A year ago taking office Prime Minister David Cameron said the Conservative-led Coalition government was going to "rebalance" the British economy, which he described as being over-reliant on sectors such as finance. Cameron told an audience in Yorkshire that his government would back manufacturing in sectors such as aerospace and green energy as well technology, giving "manufacturing another chance in this country...by getting the infrastructure right". In his March 2011 budget Chancellor of the Exchequer George Osborne said his changes to business taxation was "a budget for making things, not making things up".
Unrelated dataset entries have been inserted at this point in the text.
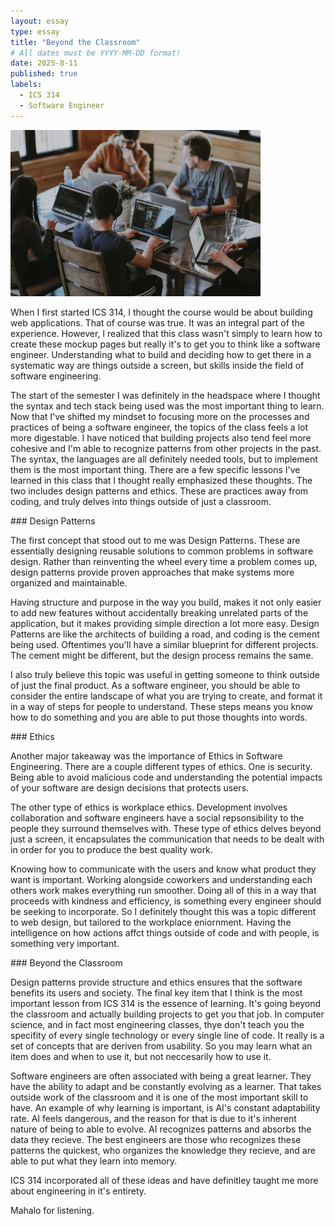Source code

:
 ```yaml
---
layout: essay
type: essay
title: "Beyond the Classroom"
# All dates must be YYYY-MM-DD format!
date: 2025-8-11
published: true
labels:
  - ICS 314
  - Software Engineer
---
```


<div class="text-center mt-5 mb-5">
  <img src="../img/reflectFinal.jpg" width="400px" class="img-fluid rounded" alt="AI image">
</div>

When I first started ICS 314, I thought the course would be about building web applications. That of course was true. It was an integral part of the experience. However, I realized that this class wasn't simply to learn how to create these mockup pages but really it's to get you to think like a software engineer. Understanding what to build and deciding how to get there in a systematic way are things outside a screen, but skills inside the field of software engineering. 

The start of the semester I was definitely in the headspace where I thought the syntax and tech stack being used was the most important thing to learn. Now that I've shifted my mindset to focusing more on the processes and practices of being a software engineer, the topics of the class feels a lot more digestable. I have noticed that building projects also tend feel more cohesive and I'm able to recognize patterns from other projects in the past. The syntax, the languages are all definitely needed tools, but to implement them is the most important thing. There are a few specific lessons I've learned in this class that I thought really emphasized these thoughts. The two includes design patterns and ethics. These are practices away from coding, and truly delves into things outside of just a classroom.

                                                                                                                                                                    
<div style="margin-top:10px;"></div>
### Design Patterns
<div style="margin-top:10px;"></div>

The first concept that stood out to me was Design Patterns. These are essentially designing reusable solutions to common problems in software design. Rather than reinventing the wheel every time a problem comes up, design patterns provide proven approaches that make systems more organized and maintainable. 

Having structure and purpose in the way you build, makes it not only easier to add new features without accidentally breaking unrelated parts of the application, but it makes providing simple direction a lot more easy. Design Patterns are like the architects of building a road, and coding is the cement being used. Oftentimes you'll have a similar blueprint for different projects. The cement might be different, but the design process remains the same. 

I also truly believe this topic was useful in getting someone to think outside of just the final product. As a software engineer, you should be able to consider the entire landscape of what you are trying to create, and format it in a way of steps for people to understand. These steps means you know how to do something and you are able to put those thoughts into words.


<div style="margin-top:10px;"></div>
### Ethics
<div style="margin-top:10px;"></div>
              
Another major takeaway was the importance of Ethics in Software Engineering. There are a couple different types of ethics. One is security. Being able to avoid malicious code and understanding the potential impacts of your software are design decisions that protects users. 

The other type of ethics is workplace ethics. Development involves collaboration and software engineers have a social repsonsibility to the people they surround themselves with. These type of ethics delves beyond just a screen, it encapsulates the communication that needs to be dealt with in order for you to produce the best quality work. 

Knowing how to communicate with the users and know what product they want is important. Working alongside coworkers and understanding each others work makes everything run smoother. Doing all of this in a way that proceeds with kindness and efficiency, is something every engineer should be seeking to incorporate. So I definitely thought this was a topic different to web design, but tailored to the workplace eniornment. Having the intelligence on how actions affct things outside of code and with people, is something very important.


<div style="margin-top:10px;"></div>
### Beyond the Classroom
<div style="margin-top:10px;"></div>
        
Design patterns provide structure and ethics ensures that the software benefits its users and society. The final key item that I think is the most important lesson from ICS 314 is the essence of learning. It's going beyond the classroom and actually building projects to get you that job. In computer science, and in fact most engineering classes, thye don't teach you the specifity of every single technology or every single line of code. It really is a set of concepts that are deriven from usability. So you may learn what an item does and when to use it, but not neccesarily how to use it. 

Software engineers are often associated with being a great learner. They have the ability to adapt and be constantly evolving as a learner. That takes outside work of the classroom and it is one of the most important skill to have. An example of why learning is important, is AI's constant adaptability rate. AI feels dangerous, and the reason for that is due to it's inherent nature of being to able to evolve. AI recognizes patterns and absorbs the data they recieve. The best engineers are those who recognizes these patterns the quickest, who organizes the knowledge they recieve, and are able to put what they learn into memory. 

ICS 314 incorporated all of these ideas and have definitley taught me more about engineering in it's entirety. 

Mahalo for listening.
Political rhetoric is all well and good, but for the British manufacturing sector to really compete, it is going to take a bit more than slick words from those who in the past did more to damage manufacturing than any previous legislator. Manufacturing is a competitive sector and one that it is truly global, therefore companies based in Britain will need to be efficient in all their processes to ensure that they can win deals that of late have defaulted to Eastern Europe, Asia and now the BRIC economies.

In Poole, Dorset one company is demonstrating that manufacturing survives and is in fact growing and in no small part because the company relies on good information management and has made some strong strategic IT decisions. Hansatech EMS is a contract electronics manufacturer building circuit boards for original equipment manufacturers (OEM). It specialises in radio frequency equipment that is used in mobile telecommunications and specialist vehicle tracking devices that public transport and freight companies increasingly opt for.
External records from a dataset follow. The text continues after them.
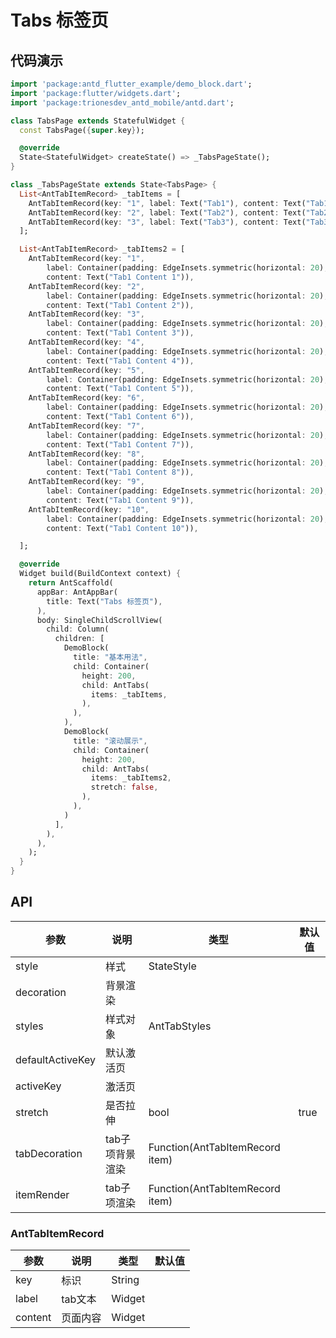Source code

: # Tabs 标签页

## 代码演示

```dart preview:/tabs
import 'package:antd_flutter_example/demo_block.dart';
import 'package:flutter/widgets.dart';
import 'package:trionesdev_antd_mobile/antd.dart';

class TabsPage extends StatefulWidget {
  const TabsPage({super.key});

  @override
  State<StatefulWidget> createState() => _TabsPageState();
}

class _TabsPageState extends State<TabsPage> {
  List<AntTabItemRecord> _tabItems = [
    AntTabItemRecord(key: "1", label: Text("Tab1"), content: Text("Tab1 Content")),
    AntTabItemRecord(key: "2", label: Text("Tab2"), content: Text("Tab2 Content")),
    AntTabItemRecord(key: "3", label: Text("Tab3"), content: Text("Tab3 Content")),
  ];

  List<AntTabItemRecord> _tabItems2 = [
    AntTabItemRecord(key: "1",
        label: Container(padding: EdgeInsets.symmetric(horizontal: 20), child: Text("Tab1"),),
        content: Text("Tab1 Content 1")),
    AntTabItemRecord(key: "2",
        label: Container(padding: EdgeInsets.symmetric(horizontal: 20), child: Text("Tab2"),),
        content: Text("Tab1 Content 2")),
    AntTabItemRecord(key: "3",
        label: Container(padding: EdgeInsets.symmetric(horizontal: 20), child: Text("Tab3"),),
        content: Text("Tab1 Content 3")),
    AntTabItemRecord(key: "4",
        label: Container(padding: EdgeInsets.symmetric(horizontal: 20), child: Text("Tab4"),),
        content: Text("Tab1 Content 4")),
    AntTabItemRecord(key: "5",
        label: Container(padding: EdgeInsets.symmetric(horizontal: 20), child: Text("Tab5"),),
        content: Text("Tab1 Content 5")),
    AntTabItemRecord(key: "6",
        label: Container(padding: EdgeInsets.symmetric(horizontal: 20), child: Text("Tab6"),),
        content: Text("Tab1 Content 6")),
    AntTabItemRecord(key: "7",
        label: Container(padding: EdgeInsets.symmetric(horizontal: 20), child: Text("Tab7"),),
        content: Text("Tab1 Content 7")),
    AntTabItemRecord(key: "8",
        label: Container(padding: EdgeInsets.symmetric(horizontal: 20), child: Text("Tab8"),),
        content: Text("Tab1 Content 8")),
    AntTabItemRecord(key: "9",
        label: Container(padding: EdgeInsets.symmetric(horizontal: 20), child: Text("Tab9"),),
        content: Text("Tab1 Content 9")),
    AntTabItemRecord(key: "10",
        label: Container(padding: EdgeInsets.symmetric(horizontal: 20), child: Text("Tab10"),),
        content: Text("Tab1 Content 10")),

  ];

  @override
  Widget build(BuildContext context) {
    return AntScaffold(
      appBar: AntAppBar(
        title: Text("Tabs 标签页"),
      ),
      body: SingleChildScrollView(
        child: Column(
          children: [
            DemoBlock(
              title: "基本用法",
              child: Container(
                height: 200,
                child: AntTabs(
                  items: _tabItems,
                ),
              ),
            ),
            DemoBlock(
              title: "滚动展示",
              child: Container(
                height: 200,
                child: AntTabs(
                  items: _tabItems2,
                  stretch: false,
                ),
              ),
            )
          ],
        ),
      ),
    );
  }
}

```

## API

| 参数               | 说明        | 类型                              | 默认值  |
|------------------|-----------|---------------------------------|------|
| style            | 样式        | StateStyle                      |      |
| decoration       | 背景渲染      |                                 |      |
| styles           | 样式对象      | AntTabStyles                    |      |
| defaultActiveKey | 默认激活页     |                                 |      |
| activeKey        | 激活页       |                                 |      |
| stretch          | 是否拉伸      | bool                            | true |
| tabDecoration    | tab子项背景渲染 | Function(AntTabItemRecord item) |      |
| itemRender       | tab子项渲染   | Function(AntTabItemRecord item) |      |

### AntTabItemRecord

| 参数      | 说明    | 类型     | 默认值 |
|---------|-------|--------|-----|
| key     | 标识    | String |     |
| label   | tab文本 | Widget |     |
| content | 页面内容  | Widget |     |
In recent years the company has also expanded its operations to include a consultancy arm that carries out project management for manufacturers who are looking to take costs out of their manufacturing processes.

"We are seeing a lot of ideas coming through at the moment," says Steve Ching, head of IT at Hansatech. "There are still a tremendous amount of ideas coming out of the UK. Designers are looking for advice on how to actually make the devices they have conceived, so we have become a manufacturer and professional services organisation.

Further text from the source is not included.